Tuesday, September 22, 2009

A closer look at Chicago magazine's best city burger: Hot Chocolate

Posted By on 09.22.09 at 01:37 PM

  • Rachel Kekstadt
This week's Reader offered 11 good bets for mostly quick-service burgers. On another scale entirely, the September issue of Chicago magazine ranked the 30 "greatest" burgers in Chicago and the Chicago suburbs. The Top Sirloin Burger at Prairie Grass Cafe in Northbrook was deemed the top patty. Burgers at restaurants in the city rounded out the top five: #5 Marc Burger, #4 Custom House, #3 Kuma's Corner, and #2 Hot Chocolate, Mindy Segal's Wicker Park boite. I recently tried the silver-medal winner.

Here's what author Jeff Ruby said about it in the rankings:

"It's pretty small by America's Lipitor-busting standards, maybe six or seven ounces tops, but every element of Mindy Segal's gourmet cheeseburger sings. The Heartland Farms beef, ground in-house every day, is so loose and flavorful it sizzles on your tongue for a moment, then promptly melts.
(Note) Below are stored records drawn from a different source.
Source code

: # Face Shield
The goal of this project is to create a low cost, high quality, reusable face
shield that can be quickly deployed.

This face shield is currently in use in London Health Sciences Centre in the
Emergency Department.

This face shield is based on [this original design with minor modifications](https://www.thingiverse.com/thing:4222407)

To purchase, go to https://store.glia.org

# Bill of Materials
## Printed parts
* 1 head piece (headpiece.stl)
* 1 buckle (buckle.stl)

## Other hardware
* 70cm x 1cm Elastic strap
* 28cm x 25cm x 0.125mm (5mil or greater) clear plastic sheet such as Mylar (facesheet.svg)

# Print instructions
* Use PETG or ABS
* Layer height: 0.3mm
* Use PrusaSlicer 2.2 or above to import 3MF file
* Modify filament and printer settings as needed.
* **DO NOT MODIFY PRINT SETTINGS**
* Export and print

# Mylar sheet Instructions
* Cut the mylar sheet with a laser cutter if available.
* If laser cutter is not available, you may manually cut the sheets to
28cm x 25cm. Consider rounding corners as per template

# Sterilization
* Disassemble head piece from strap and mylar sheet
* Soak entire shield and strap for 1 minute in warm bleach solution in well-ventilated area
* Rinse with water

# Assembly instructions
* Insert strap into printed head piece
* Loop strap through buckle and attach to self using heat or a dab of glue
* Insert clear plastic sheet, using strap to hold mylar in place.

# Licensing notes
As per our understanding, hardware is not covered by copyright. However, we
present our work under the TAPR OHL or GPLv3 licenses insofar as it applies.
The Carr Valley aged Cheddar is sharp and pleasantly tangy; the Gunter Farms bacon, uncannily crisp. Heck, even the house-made garlic bun is breathtaking. The whole juicy package makes me wonder if Segal—an accomplished pastry chef—missed her calling as an upscale burger slinger."
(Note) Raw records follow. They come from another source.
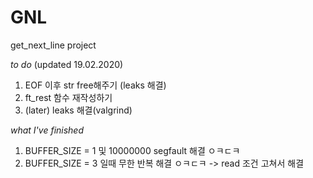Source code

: # GNL
get_next_line project

_to do_ (updated 19.02.2020)

1. EOF 이후 str free해주기 (leaks 해결)
2. ft_rest 함수 재작성하기
3. (later) leaks 해결(valgrind)

_what I've finished_
1. BUFFER_SIZE = 1 및 10000000 segfault 해결 ㅇㅋㄷㅋ
2. BUFFER_SIZE = 3 일때 무한 반복 해결 ㅇㅋㄷㅋ
-> read 조건 고쳐서 해결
The $13 creation is definitely one of the best Chicago has to offer. I chatted with executive chef Mark Steur, the burger's inventor, and with Luke Lefiles, the restaurant's beverage director and my bartender that visit. Here are some details not mentioned in the magazine blurb.

How it appears on the menu: "HAMBURGER House-ground Heartland beef, organic bacon and Widmer 4-year aged cheddar, Mark's dill pickles on a garlic toasted bun, $13, served with a fried farm egg, $15."
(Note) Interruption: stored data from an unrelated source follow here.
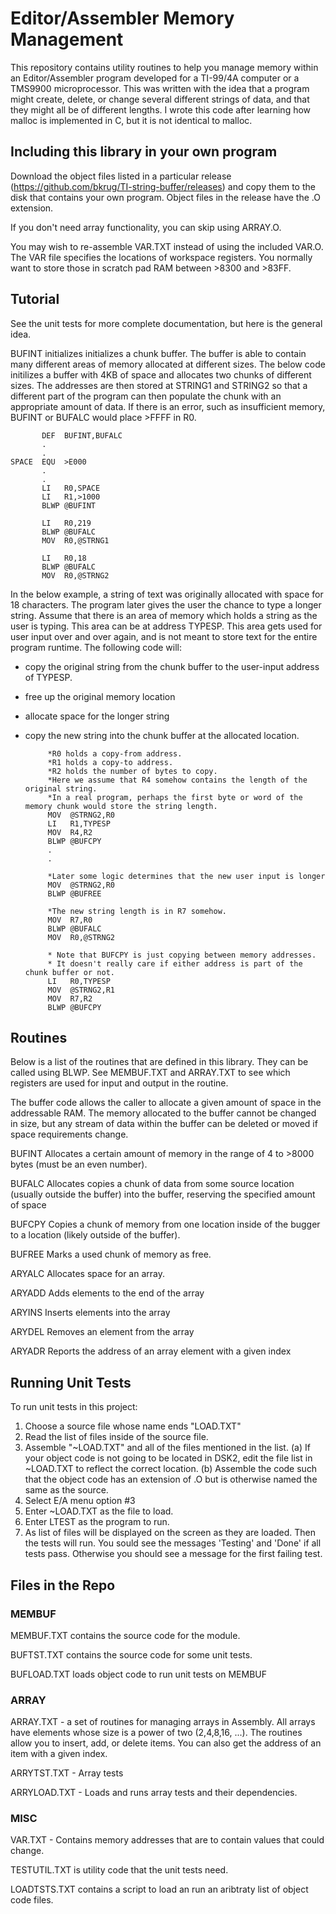 # Editor/Assembler Memory Management

This repository contains utility routines to help you manage memory within an Editor/Assembler program developed for a TI-99/4A computer or a TMS9900 microprocessor. This was written with the idea that a program might create, delete, or change several different strings of data, and that they might all be of different lengths. I wrote this code after learning how malloc is implemented in C, but it is not identical to malloc.

## Including this library in your own program

Download the object files listed in a particular release (https://github.com/bkrug/TI-string-buffer/releases) and copy them to the disk that contains your own program.
Object files in the release have the .O extension.

If you don't need array functionality, you can skip using ARRAY.O.

You may wish to re-assemble VAR.TXT instead of using the included VAR.O.
The VAR file specifies the locations of workspace registers.
You normally want to store those in scratch pad RAM between >8300 and >83FF.

## Tutorial

See the unit tests for more complete documentation, but here is the general idea.

BUFINT initializes initializes a chunk buffer.
The buffer is able to contain many different areas of memory allocated at different sizes.
The below code initilizes a buffer with 4KB of space and allocates two chunks of different sizes.
The addresses are then stored at STRING1 and STRING2 so that a different part of the program can then populate the chunk with an appropriate amount of data.
If there is an error, such as insufficient memory, BUFINT or BUFALC would place >FFFF in R0.

           DEF  BUFINT,BUFALC
           .
           .
    SPACE  EQU  >E000
           .
           .
           LI   R0,SPACE
           LI   R1,>1000
           BLWP @BUFINT
           
           LI   R0,219
           BLWP @BUFALC
           MOV  R0,@STRNG1
           
           LI   R0,18
           BLWP @BUFALC
           MOV  R0,@STRNG2

In the below example, a string of text was originally allocated with space for 18 characters.
The program later gives the user the chance to type a longer string.
Assume that there is an area of memory which holds a string as the user is typing.
This area can be at address TYPESP.
This area gets used for user input over and over again, and is not meant to store text for the entire program runtime.
The following code will:
* copy the original string from the chunk buffer to the user-input address of TYPESP.
* free up the original memory location
* allocate space for the longer string
* copy the new string into the chunk buffer at the allocated location.

           *R0 holds a copy-from address.
           *R1 holds a copy-to address.
           *R2 holds the number of bytes to copy. 
           *Here we assume that R4 somehow contains the length of the original string.
           *In a real program, perhaps the first byte or word of the memory chunk would store the string length.
           MOV  @STRNG2,R0
           LI   R1,TYPESP
           MOV  R4,R2
           BLWP @BUFCPY
           .
           .
           
           *Later some logic determines that the new user input is longer
           MOV  @STRNG2,R0
           BLWP @BUFREE
           
           *The new string length is in R7 somehow.
           MOV  R7,R0
           BLWP @BUFALC
           MOV  R0,@STRNG2
           
           * Note that BUFCPY is just copying between memory addresses.
           * It doesn't really care if either address is part of the chunk buffer or not.
           LI   R0,TYPESP
           MOV  @STRNG2,R1
           MOV  R7,R2
           BLWP @BUFCPY


## Routines

Below is a list of the routines that are defined in this library.
They can be called using BLWP.
See MEMBUF.TXT and ARRAY.TXT to see which registers are used for input and output in the routine.

The buffer code allows the caller to allocate a given amount of space in the addressable RAM. The memory allocated to the buffer cannot be changed in size, but any stream of data within the buffer can be deleted or moved if space requirements change.

BUFINT
Allocates a certain amount of memory in the range of 4 to >8000 bytes (must be an even number).

BUFALC
Allocates copies a chunk of data from some source location (usually outside the buffer) into the buffer, reserving the specified amount of space

BUFCPY
Copies a chunk of memory from one location inside of the bugger to a location (likely outside of the buffer).

BUFREE
Marks a used chunk of memory as free.

ARYALC
Allocates space for an array.

ARYADD
Adds elements to the end of the array

ARYINS
Inserts elements into the array

ARYDEL
Removes an element from the array

ARYADR
Reports the address of an array element with a given index

## Running Unit Tests

To run unit tests in this project:
1. Choose a source file whose name ends "LOAD.TXT"
2. Read the list of files inside of the source file.
3. Assemble "~LOAD.TXT" and all of the files mentioned in the list.
(a) If your object code is not going to be located in DSK2, edit the file list in ~LOAD.TXT to reflect the correct location.
(b) Assemble the code such that the object code has an extension of .O but is otherwise named the same as the source.
4. Select E/A menu option #3
5. Enter ~LOAD.TXT as the file to load.
6. Enter LTEST as the program to run.
7. As list of files will be displayed on the screen as they are loaded. Then the tests will run. You sould see the messages 'Testing' and 'Done' if all tests pass. Otherwise you should see a message for the first failing test.

## Files in the Repo

### MEMBUF

MEMBUF.TXT contains the source code for the module.

BUFTST.TXT contains the source code for some unit tests.

BUFLOAD.TXT loads object code to run unit tests on MEMBUF

### ARRAY

ARRAY.TXT - a set of routines for managing arrays in Assembly.
All arrays have elements whose size is a power of two (2,4,8,16, ...).
The routines allow you to insert, add, or delete items.
You can also get the address of an item with a given index.

ARRYTST.TXT - Array tests

ARRYLOAD.TXT - Loads and runs array tests and their dependencies.

### MISC

VAR.TXT - Contains memory addresses that are to contain values that could change.

TESTUTIL.TXT is utility code that the unit tests need.

LOADTSTS.TXT contains a script to load an run an aribtraty list of object code files.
What you get: the burger, potato chips, a side of coleslaw in a cute aluminum cup, a short stack of horizontally sliced pickles, and a little condiment tray with mustard and ketchup—all on a rectangular white plate with a knife, fork, and a linen napkin.

The burger. The beef comes from Heartland Meats, based in downstate Mendota, where they raise a Piedmontese breed known for producing a lean and tender meat, without hormones or animal byproducts. When possible Steur picks up two cuts—which ones remain a secret—from their booth at the Green City Market in Lincoln Park. He says it took him awhile to find the right ratio.

And though Hot Chocolate's official cheese recommendation is the Widmar cheddar from Carr Valley, Wisconsin, you can order any one of the cheeses from their artisan list. Currently offered: Ursinus Gouda, Otentique, Mary's Peak, Pennslyvania Noble cave-aged cheddar, Grand Cu Gruyere (Lefiles says a buddy always has the burger with this), Grayson, Bridget's Abbey, Red Hawk, Black Ledge Blue, Ader Kase Reserve, Roxanne (from Prairie Fruits Farm & Creamery in Champaign), and roasted garlic chevre—all selected from around the country.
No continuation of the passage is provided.